◆ How to complete this task:
Look through the material for lines with the word "nearest", and copy each one.

------ Data under study ------

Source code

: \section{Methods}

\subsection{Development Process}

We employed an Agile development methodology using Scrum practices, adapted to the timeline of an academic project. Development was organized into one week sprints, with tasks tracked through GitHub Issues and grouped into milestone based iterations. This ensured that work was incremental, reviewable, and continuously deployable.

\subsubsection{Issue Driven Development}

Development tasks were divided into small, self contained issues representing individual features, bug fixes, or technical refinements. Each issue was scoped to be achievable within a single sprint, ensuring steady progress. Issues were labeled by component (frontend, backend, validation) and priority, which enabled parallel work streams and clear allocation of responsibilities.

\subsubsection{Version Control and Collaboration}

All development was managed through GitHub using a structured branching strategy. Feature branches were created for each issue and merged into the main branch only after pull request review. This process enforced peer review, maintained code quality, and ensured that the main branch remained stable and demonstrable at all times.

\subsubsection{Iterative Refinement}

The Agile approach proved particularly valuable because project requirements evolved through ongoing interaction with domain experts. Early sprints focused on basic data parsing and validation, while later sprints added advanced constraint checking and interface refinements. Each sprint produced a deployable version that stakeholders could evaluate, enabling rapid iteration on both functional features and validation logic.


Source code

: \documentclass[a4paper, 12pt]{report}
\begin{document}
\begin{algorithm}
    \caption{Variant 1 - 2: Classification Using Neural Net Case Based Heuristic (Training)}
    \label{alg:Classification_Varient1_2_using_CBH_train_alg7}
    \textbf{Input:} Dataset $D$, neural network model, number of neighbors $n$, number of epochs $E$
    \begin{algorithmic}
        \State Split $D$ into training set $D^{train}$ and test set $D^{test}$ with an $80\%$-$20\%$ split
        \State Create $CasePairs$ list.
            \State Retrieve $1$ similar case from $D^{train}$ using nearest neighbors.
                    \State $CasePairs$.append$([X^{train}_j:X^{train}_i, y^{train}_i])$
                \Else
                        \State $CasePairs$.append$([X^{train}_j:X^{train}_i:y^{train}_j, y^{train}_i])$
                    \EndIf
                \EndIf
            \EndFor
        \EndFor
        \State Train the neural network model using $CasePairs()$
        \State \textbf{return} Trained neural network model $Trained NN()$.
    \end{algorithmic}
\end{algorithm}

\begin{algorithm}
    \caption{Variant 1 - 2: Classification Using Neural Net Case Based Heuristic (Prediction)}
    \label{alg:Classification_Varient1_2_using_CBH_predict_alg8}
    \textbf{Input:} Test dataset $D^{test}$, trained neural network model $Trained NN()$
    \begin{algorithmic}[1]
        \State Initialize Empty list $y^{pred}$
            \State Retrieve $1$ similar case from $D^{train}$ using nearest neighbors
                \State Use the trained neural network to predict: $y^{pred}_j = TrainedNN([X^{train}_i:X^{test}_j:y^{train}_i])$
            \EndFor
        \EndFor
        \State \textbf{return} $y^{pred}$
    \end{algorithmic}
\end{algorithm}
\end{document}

------

◆ Answer space:
            \State Retrieve $1$ similar case from $D^{train}$ using nearest neighbors.
            \State Retrieve $1$ similar case from $D^{train}$ using nearest neighbors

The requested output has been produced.